Archive for October, 2004

Too much Dependence

Monday, October 25th, 2004

OK, I'm the first person to admit that I enjoy the fact that I understand many (but certainly not all) of the systems in use at work. It makes it easier to understand where the ones I build fit in and what jobs are best done by other systems. But there's a dark, ugly side of this... the 1:30 am phone call.

In the past week I've been called three times at 1:30 am to help the operators figure out problems they are having with systems. Every time, it was an upstream system that had the problem, it was just that when it got to my system it was clearly apparent. So they called me. Unfortunately, all I was able to do was to point them to the systems that had problems - which they already knew from other sources. So I'm not really helping a lot, but I'm certainly wide awake and that's no fun.

I have put together web pages to assist in figuring out what system is at fault, and what might be done to clear up the problem. Of course, these aren't foolproof documents as different kinds of problems keep popping up and we have to adapt to the new data sources, etc. But it's a darn good start, and far more than most developers give their support staff. But if they don't read it, it's not going to help them, and it's not going to stop the 1:30 am phone call.

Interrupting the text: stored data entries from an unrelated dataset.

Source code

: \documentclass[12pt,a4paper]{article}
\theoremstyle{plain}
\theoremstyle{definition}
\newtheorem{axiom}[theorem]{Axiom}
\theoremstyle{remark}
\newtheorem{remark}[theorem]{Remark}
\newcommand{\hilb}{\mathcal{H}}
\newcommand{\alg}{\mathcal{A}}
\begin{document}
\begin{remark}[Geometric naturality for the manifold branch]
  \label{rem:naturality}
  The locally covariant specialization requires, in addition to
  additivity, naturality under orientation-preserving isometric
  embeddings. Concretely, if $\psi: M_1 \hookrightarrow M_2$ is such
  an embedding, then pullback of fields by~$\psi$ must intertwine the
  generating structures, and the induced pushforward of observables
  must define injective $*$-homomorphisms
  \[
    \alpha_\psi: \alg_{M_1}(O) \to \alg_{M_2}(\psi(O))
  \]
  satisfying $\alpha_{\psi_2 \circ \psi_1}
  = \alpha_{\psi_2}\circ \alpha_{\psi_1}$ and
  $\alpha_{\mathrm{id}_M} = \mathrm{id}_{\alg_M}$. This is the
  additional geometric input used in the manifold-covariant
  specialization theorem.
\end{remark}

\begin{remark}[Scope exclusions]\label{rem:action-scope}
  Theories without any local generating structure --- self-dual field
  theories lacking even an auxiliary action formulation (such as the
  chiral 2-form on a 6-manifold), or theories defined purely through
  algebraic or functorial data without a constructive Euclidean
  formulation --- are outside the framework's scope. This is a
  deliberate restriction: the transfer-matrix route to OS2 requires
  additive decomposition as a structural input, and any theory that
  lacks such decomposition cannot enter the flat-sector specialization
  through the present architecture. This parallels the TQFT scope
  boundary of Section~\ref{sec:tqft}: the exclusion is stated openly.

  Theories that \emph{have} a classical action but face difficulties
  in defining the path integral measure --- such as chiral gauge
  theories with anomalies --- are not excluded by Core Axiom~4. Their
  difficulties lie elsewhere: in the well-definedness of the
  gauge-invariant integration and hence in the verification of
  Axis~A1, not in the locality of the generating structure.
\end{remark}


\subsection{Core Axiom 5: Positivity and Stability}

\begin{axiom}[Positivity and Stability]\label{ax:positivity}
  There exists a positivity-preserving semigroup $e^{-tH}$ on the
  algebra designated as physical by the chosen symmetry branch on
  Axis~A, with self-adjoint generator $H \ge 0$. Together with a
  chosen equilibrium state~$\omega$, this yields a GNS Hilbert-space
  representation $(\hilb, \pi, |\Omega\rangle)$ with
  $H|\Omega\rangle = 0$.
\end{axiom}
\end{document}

So now I can tell them to read the web page and call me back if it isn't solved. But that's still not stopping the calls. Once they are used to me having the answers for them they are going to skim the docs and call me. It's a little disappointing and very tiring.

Stability for BBGServer

Friday, October 15th, 2004

It's taken months but the final trick to getting stability into the BBGServer has been to take all references to the Bloomberg API out of the main server and place it into a simple, small, single-threaded, C app that can be loaded and run from the server. The idea is that Bloomberg's API is itself not thread-safe. It can't handle several requests coming and going, and everything I tried to do with locking didn't change that basic fact.

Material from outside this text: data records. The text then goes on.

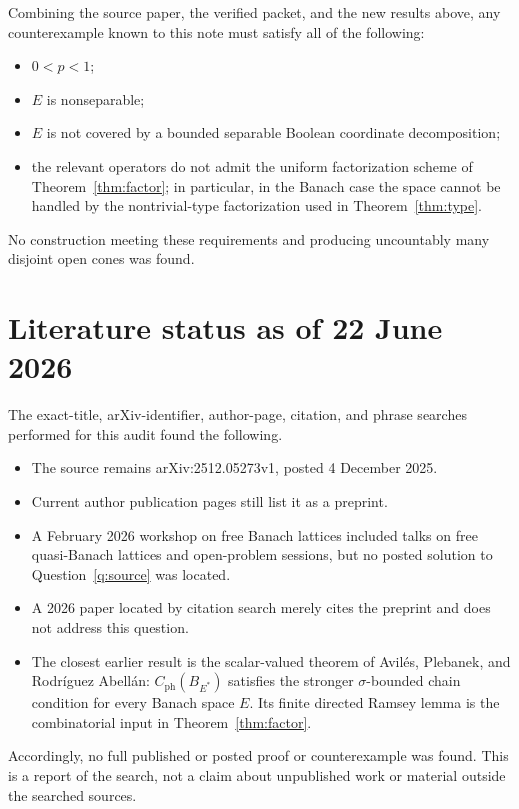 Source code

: \documentclass[11pt]{article}
\theoremstyle{definition}
\begin{document}
Combining the source paper, the verified packet, and the new results above, any
counterexample known to this note must satisfy all of the following:
\begin{itemize}
\item $0<p<1$;
\item $E$ is nonseparable;
\item $E$ is not covered by a bounded separable Boolean coordinate decomposition;
\item the relevant operators do not admit the uniform factorization scheme of
Theorem~\ref{thm:factor}; in particular, in the Banach case the space cannot be
handled by the nontrivial-type factorization used in Theorem~\ref{thm:type}.
\end{itemize}
No construction meeting these requirements and producing uncountably many
disjoint open cones was found.

\section{Literature status as of 22 June 2026}

The exact-title, arXiv-identifier, author-page, citation, and phrase searches
performed for this audit found the following.

\begin{itemize}
\item The source remains arXiv:2512.05273v1, posted 4 December 2025.
\item Current author publication pages still list it as a preprint.
\item A February 2026 workshop on free Banach lattices included talks on free
quasi-Banach lattices and open-problem sessions, but no posted solution to
Question~\ref{q:source} was located.
\item A 2026 paper located by citation search merely cites the preprint and does
not address this question.
\item The closest earlier result is the scalar-valued theorem of Avil\'es,
Plebanek, and Rodr\'iguez Abell\'an: $C_{\mathrm{ph}}(B_{E^*})$ satisfies the
stronger $\sigma$-bounded chain condition for every Banach space $E$.  Its
finite directed Ramsey lemma is the combinatorial input in
Theorem~\ref{thm:factor}.
\end{itemize}

Accordingly, no full published or posted proof or counterexample was found.
This is a report of the search, not a claim about unpublished work or material
outside the searched sources.
\end{document}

So I created a simple C app that would open up a socket connection back to the server and wait for requests to process. When it received a request it sent it to Bloomberg via it's own connection and then waited for the response. When it got the response, it sent it back to the server and waited for another request on the socket. This was the ticket... get Bloomberg in it's own application with only one request pending at a time.

What's happened is that as soon as I put that into the code things stabilized. No more Bus Errors. No more crashes. It was a wonderful sight.